Je vais parler de choses personnelles directement. Je vais aller droit au but. J’aime bien faire ça. C’est un bon style.
J’ ai grandi dans un monastère. J’étais déjà en Inde lorsque j’avais seize mois. J’étais déjà en train de passer des tests pour savoir si j’étais la réincarnation ou pas. J’ai commencé mes études officielles au monastère à l’âge de six ans.
Avant cela, j’étais à Kopan. Après je suis allé en Suisse. Et lorsque j’ai eu six ans, je suis allé directement à Séra, dans le sud de l’Inde. C’est un grand monastère. Six ou sept cent moines vivent et étudient là bas. Donc, oui, j’ai commencé à étudier très jeune. J’ai beaucoup étudié la philosophie bouddhiste. Ça n’avait pas trop de sens pour moi à ce moment là. J’étais juste nourri de cela, d’une certaine manière. Je mangeais ce qu’on me donnait. Tout cela a commencé à vraiment avoir du sens lorsque j’ai quitté le monastère. Être au monastère était un très beau concept. Mais même si c’était un très beau concept, ça ne faisait pas sens. Je ne comprenais pas ce que c’était, le samsara. Qu’est ce que c’est le samsara, pour un enfant? Lorsqu’on est enfant, on ne pense pas à ces concepts. J’espère que vous comprenez. Les adultes souffrent beaucoup plus mentalement. Pourquoi ? Qu’est ce qui se passe avec les adultes? Pourquoi ils se font tant de soucis et tout ça? Vous savez? Quand j’étais enfant, rien de tout cela n’avait d’importance pour moi. J’étudiais juste des concepts intellectuels. C’était juste des noms. Des idées. Des interprétations. De l’information.
Rien ne faisait sens jusqu’à ce que je quitte le monastère. Je n’avais pas d’autre choix que de m’adapter. Le Dharma et la philosophie m’ont aidé. Sans cela, j’aurais vraiment beaucoup souffert.

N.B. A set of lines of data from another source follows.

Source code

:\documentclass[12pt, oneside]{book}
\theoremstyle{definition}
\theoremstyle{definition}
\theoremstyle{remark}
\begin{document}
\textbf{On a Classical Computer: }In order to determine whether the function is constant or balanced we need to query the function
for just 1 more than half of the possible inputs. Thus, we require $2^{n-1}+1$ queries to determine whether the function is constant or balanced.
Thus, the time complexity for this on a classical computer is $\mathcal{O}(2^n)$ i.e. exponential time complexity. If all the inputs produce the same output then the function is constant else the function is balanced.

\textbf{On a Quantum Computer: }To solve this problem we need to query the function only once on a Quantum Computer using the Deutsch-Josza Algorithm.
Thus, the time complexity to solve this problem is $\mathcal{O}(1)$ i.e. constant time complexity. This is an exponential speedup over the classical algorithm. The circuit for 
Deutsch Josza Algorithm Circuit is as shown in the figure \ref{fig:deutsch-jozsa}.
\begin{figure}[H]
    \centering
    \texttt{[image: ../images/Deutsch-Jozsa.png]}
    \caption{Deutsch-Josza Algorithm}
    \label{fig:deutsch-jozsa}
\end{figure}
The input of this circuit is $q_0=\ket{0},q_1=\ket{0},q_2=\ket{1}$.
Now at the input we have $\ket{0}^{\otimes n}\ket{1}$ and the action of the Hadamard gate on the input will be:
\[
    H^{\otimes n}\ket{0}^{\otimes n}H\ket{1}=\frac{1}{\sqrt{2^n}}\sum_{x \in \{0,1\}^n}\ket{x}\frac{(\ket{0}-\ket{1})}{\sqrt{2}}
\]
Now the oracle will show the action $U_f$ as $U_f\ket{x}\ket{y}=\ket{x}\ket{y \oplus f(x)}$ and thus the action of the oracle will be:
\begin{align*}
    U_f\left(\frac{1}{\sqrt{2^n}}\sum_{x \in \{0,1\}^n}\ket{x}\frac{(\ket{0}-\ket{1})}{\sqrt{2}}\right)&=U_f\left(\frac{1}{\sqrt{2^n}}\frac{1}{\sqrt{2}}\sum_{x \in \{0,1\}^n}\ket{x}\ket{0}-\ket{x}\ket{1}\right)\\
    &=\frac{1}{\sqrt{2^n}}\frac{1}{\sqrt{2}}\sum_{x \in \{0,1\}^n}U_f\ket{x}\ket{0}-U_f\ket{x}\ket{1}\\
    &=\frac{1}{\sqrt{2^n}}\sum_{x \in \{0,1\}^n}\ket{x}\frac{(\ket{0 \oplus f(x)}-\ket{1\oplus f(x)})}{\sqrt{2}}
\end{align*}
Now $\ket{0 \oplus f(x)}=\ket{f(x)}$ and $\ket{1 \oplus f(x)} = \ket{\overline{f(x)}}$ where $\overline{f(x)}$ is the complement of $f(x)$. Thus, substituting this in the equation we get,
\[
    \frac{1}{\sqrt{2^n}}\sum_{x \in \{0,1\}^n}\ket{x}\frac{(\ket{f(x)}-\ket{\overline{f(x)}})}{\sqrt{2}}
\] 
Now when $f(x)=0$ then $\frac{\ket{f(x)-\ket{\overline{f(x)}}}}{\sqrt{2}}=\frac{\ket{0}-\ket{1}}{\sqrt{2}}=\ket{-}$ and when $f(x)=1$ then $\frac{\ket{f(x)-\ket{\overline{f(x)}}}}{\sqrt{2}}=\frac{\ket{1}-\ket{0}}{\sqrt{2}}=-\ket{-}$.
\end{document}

Voilà mon expérience. Lorsque j’étais en train d’étudier, le Dharma ne faisait pas beaucoup sens. C’était juste un concept incroyablement beau.
Je pense qu’il y a deux facettes. Ce ne sont pas que les études qui comptent. C’est aussi comment vous les mettez en pratique. C’est un style de vie. Une attitude. Ce n’est pas qu’une croyance. Ce n’est pas qu’ une habitude. Il ne s’agit pas de faire quelques prières quotidiennes. Ou de s’assoir, de fermer les yeux, de faire semblant de méditer, alors que vous pensez à demain, ou à hier.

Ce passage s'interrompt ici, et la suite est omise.